White Cane Safety Day (2019)

Adam Grassnickle of the Wisconsin Council of the Blind & Visually Impaired accepted the White Cane Safety Day proclamation from Mayor Paul Esser during the Oct. 1, 2019 Sun Prairie City Council meeting.

Sun Prairie is among 16 Wisconsin communities proclaiming White Cane Safety Day on Friday, Oct. 15.

White Cane Laws requiring drivers to stop for pedestrians who are blind or visually impaired have been around since the 1930s. Unfortunately, many motorists still fail to obey them nearly a century later.

To raise awareness of these laws and promote pedestrian safety, advocates, allies and community leaders each year recognize October 15 as White Cane Safety Day.

This month, Governor Evers and mayors across Wisconsin are issuing proclamations recognizing the occasion and highlighting the importance of knowing and observing White Cane Laws.

“We’re grateful to these leaders for helping spread the message that keeping pedestrians safe, especially those who are most vulnerable in traffic, is everybody’s responsibility,” said Denise Jess, executive director of the Wisconsin Council of the Blind & Visually Impaired.

White Cane Safety Day was created in 1964 by Congressional resolution and a proclamation signed by President Lyndon B. Johnson, with the goal of educating the American public about the right of way of pedestrians who are visually impaired and using a white cane or guide dog.

Every state has a White Cane Law on the books, though the details vary from state to state.
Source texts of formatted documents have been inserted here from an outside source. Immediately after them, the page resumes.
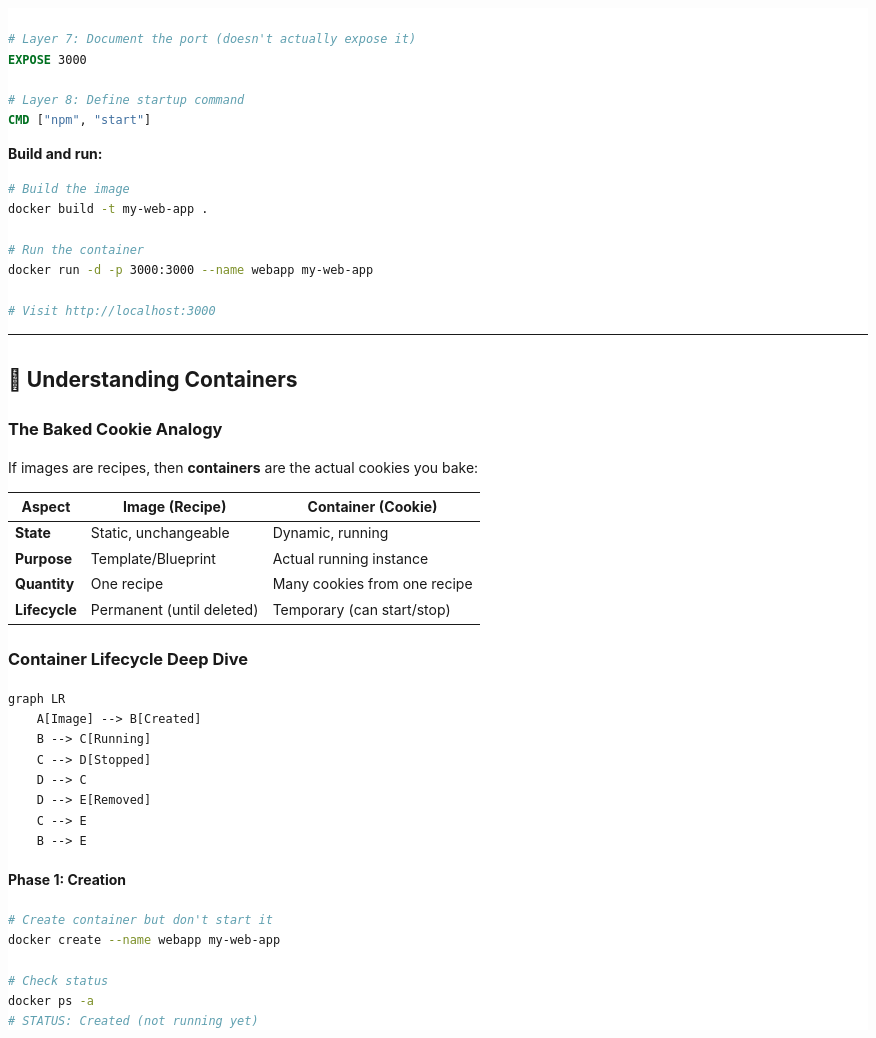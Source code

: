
 ```dockerfile

# Layer 7: Document the port (doesn't actually expose it)
EXPOSE 3000

# Layer 8: Define startup command
CMD ["npm", "start"]
```

**Build and run:**
```bash
# Build the image
docker build -t my-web-app .

# Run the container
docker run -d -p 3000:3000 --name webapp my-web-app

# Visit http://localhost:3000
```

---

## 🍪 Understanding Containers

### The Baked Cookie Analogy

If images are recipes, then **containers** are the actual cookies you bake:

| Aspect | Image (Recipe) | Container (Cookie) |
|--------|----------------|-------------------|
| **State** | Static, unchangeable | Dynamic, running |
| **Purpose** | Template/Blueprint | Actual running instance |
| **Quantity** | One recipe | Many cookies from one recipe |
| **Lifecycle** | Permanent (until deleted) | Temporary (can start/stop) |

### Container Lifecycle Deep Dive

```mermaid
graph LR
    A[Image] --> B[Created]
    B --> C[Running]
    C --> D[Stopped]
    D --> C
    D --> E[Removed]
    C --> E
    B --> E
```

#### Phase 1: Creation
```bash
# Create container but don't start it
docker create --name webapp my-web-app

# Check status
docker ps -a
# STATUS: Created (not running yet)
```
Wisconsin’s statute says: An operator of a vehicle shall stop the vehicle before approaching closer than 10 feet to a pedestrian who is carrying a cane or walking stick which is white in color or white trimmed with red and which is held in an extended or raised position or who is using a service animal...and shall take such precautions as may be necessary to avoid accident or injury to the pedestrian.

Jess notes that White Cane Laws don’t just protect people with low vision.
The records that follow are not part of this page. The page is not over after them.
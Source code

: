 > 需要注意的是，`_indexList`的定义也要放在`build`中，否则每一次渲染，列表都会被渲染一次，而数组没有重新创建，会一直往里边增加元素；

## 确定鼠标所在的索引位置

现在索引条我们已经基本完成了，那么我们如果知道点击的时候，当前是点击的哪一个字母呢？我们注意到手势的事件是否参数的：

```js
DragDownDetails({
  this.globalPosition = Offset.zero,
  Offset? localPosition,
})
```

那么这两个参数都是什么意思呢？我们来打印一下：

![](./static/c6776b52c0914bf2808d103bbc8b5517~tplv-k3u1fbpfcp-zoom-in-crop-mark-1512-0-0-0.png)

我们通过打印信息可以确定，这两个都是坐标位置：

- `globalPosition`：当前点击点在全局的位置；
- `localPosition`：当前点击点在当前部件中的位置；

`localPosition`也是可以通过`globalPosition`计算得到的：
Measures requiring drivers to be more attentive make all pedestrians safer.

“Many people need a little more time to cross the street—elders, parents walking with young children, maybe even somebody who sprained their ankle playing soccer—and all of them benefit from drivers following the White Cane Law, not just those of us who are using a white cane or service dog,” Jess said.

“Stopping your car 10 feet from the crosswalk is a great idea for everyone,” Jess added. “And by knowing the law, you can help save lives.”

To date, the State of Wisconsin and these municipalities, in addition to the City of Sun Prairie, have issued or plan to issue White Cane Safety Day proclamations this year: Brookfield, Green Bay, Janesville, Kaukauna, La Crosse, Madison, Menasha, Menomonee Falls, Mequon, Middleton, Milwaukee, Oak Creek, Stevens Point, Watertown and Wausau.